Using the data below, copy every line that contains the word "about".

_ _ _ _

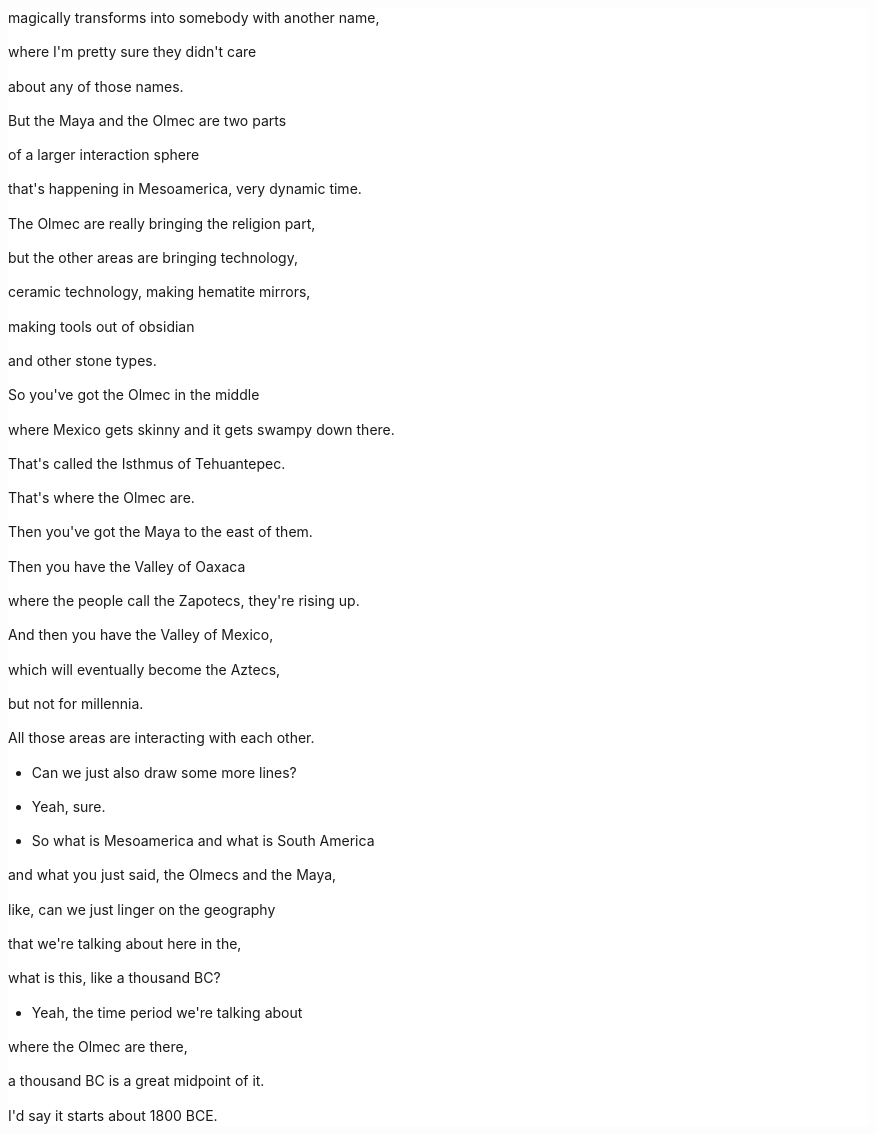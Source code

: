 magically transforms into somebody with another name,

where I'm pretty sure they didn't care

about any of those names.

But the Maya and the Olmec are two parts

of a larger interaction sphere

that's happening in Mesoamerica, very dynamic time.

The Olmec are really bringing the religion part,

but the other areas are bringing technology,

ceramic technology, making hematite mirrors,

making tools out of obsidian

and other stone types.

So you've got the Olmec in the middle

where Mexico gets skinny and it gets swampy down there.

That's called the Isthmus of Tehuantepec.

That's where the Olmec are.

Then you've got the Maya to the east of them.

Then you have the Valley of Oaxaca

where the people call the Zapotecs, they're rising up.

And then you have the Valley of Mexico,

which will eventually become the Aztecs,

but not for millennia.

All those areas are interacting with each other.

- Can we just also draw some more lines?

- Yeah, sure.

- So what is Mesoamerica and what is South America

and what you just said, the Olmecs and the Maya,

like, can we just linger on the geography

that we're talking about here in the,

what is this, like a thousand BC?

- Yeah, the time period we're talking about

where the Olmec are there,

a thousand BC is a great midpoint of it.

I'd say it starts about 1800 BCE.
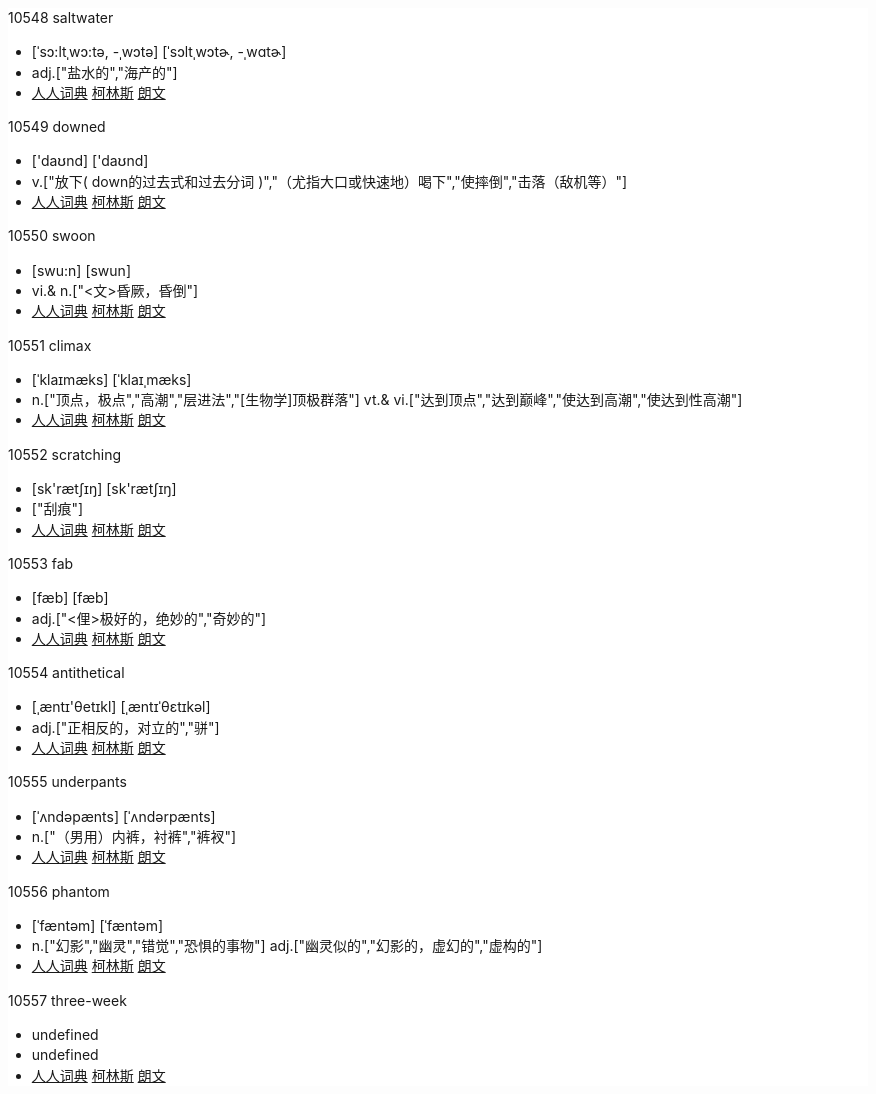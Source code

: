 10548 saltwater 
- [ˈsɔ:ltˌwɔ:tə, -ˌwɔtə]  [ˈsɔltˌwɔtɚ, -ˌwɑtɚ] 
- adj.["盐水的","海产的"]   
- [人人词典](https://www.91dict.com/words?w=saltwater) [柯林斯](https://www.collinsdictionary.com/zh/dictionary/english/saltwater) [朗文](https://www.ldoceonline.com/dictionary/saltwater) 

10549 downed 
- ['daʊnd]  ['daʊnd] 
- v.["放下( down的过去式和过去分词 )","（尤指大口或快速地）喝下","使摔倒","击落（敌机等）"]   
- [人人词典](https://www.91dict.com/words?w=downed) [柯林斯](https://www.collinsdictionary.com/zh/dictionary/english/downed) [朗文](https://www.ldoceonline.com/dictionary/downed) 

10550 swoon 
- [swu:n]  [swun] 
- vi.& n.["<文>昏厥，昏倒"]   
- [人人词典](https://www.91dict.com/words?w=swoon) [柯林斯](https://www.collinsdictionary.com/zh/dictionary/english/swoon) [朗文](https://www.ldoceonline.com/dictionary/swoon) 

10551 climax 
- [ˈklaɪmæks]  [ˈklaɪˌmæks] 
- n.["顶点，极点","高潮","层进法","[生物学]顶极群落"]  vt.& vi.["达到顶点","达到巅峰","使达到高潮","使达到性高潮"]   
- [人人词典](https://www.91dict.com/words?w=climax) [柯林斯](https://www.collinsdictionary.com/zh/dictionary/english/climax) [朗文](https://www.ldoceonline.com/dictionary/climax) 

10552 scratching 
- [sk'rætʃɪŋ]  [sk'rætʃɪŋ] 
- ["刮痕"]   
- [人人词典](https://www.91dict.com/words?w=scratching) [柯林斯](https://www.collinsdictionary.com/zh/dictionary/english/scratching) [朗文](https://www.ldoceonline.com/dictionary/scratching) 

10553 fab 
- [fæb]  [fæb] 
- adj.["<俚>极好的，绝妙的","奇妙的"]   
- [人人词典](https://www.91dict.com/words?w=fab) [柯林斯](https://www.collinsdictionary.com/zh/dictionary/english/fab) [朗文](https://www.ldoceonline.com/dictionary/fab) 

10554 antithetical 
- [ˌæntɪ'θetɪkl]  [ˌæntɪˈθɛtɪkəl] 
- adj.["正相反的，对立的","骈"]   
- [人人词典](https://www.91dict.com/words?w=antithetical) [柯林斯](https://www.collinsdictionary.com/zh/dictionary/english/antithetical) [朗文](https://www.ldoceonline.com/dictionary/antithetical) 

10555 underpants 
- [ˈʌndəpænts]  [ˈʌndərpænts] 
- n.["（男用）内裤，衬裤","裤衩"]   
- [人人词典](https://www.91dict.com/words?w=underpants) [柯林斯](https://www.collinsdictionary.com/zh/dictionary/english/underpants) [朗文](https://www.ldoceonline.com/dictionary/underpants) 

10556 phantom 
- [ˈfæntəm]  [ˈfæntəm] 
- n.["幻影","幽灵","错觉","恐惧的事物"]  adj.["幽灵似的","幻影的，虚幻的","虚构的"]   
- [人人词典](https://www.91dict.com/words?w=phantom) [柯林斯](https://www.collinsdictionary.com/zh/dictionary/english/phantom) [朗文](https://www.ldoceonline.com/dictionary/phantom) 

10557 three-week 
- undefined 
- undefined 
- [人人词典](https://www.91dict.com/words?w=three-week) [柯林斯](https://www.collinsdictionary.com/zh/dictionary/english/three-week) [朗文](https://www.ldoceonline.com/dictionary/three-week)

_ _ _ _

* Result below
about any of those names.
that we're talking about here in the,
- Yeah, the time period we're talking about
I'd say it starts about 1800 BCE.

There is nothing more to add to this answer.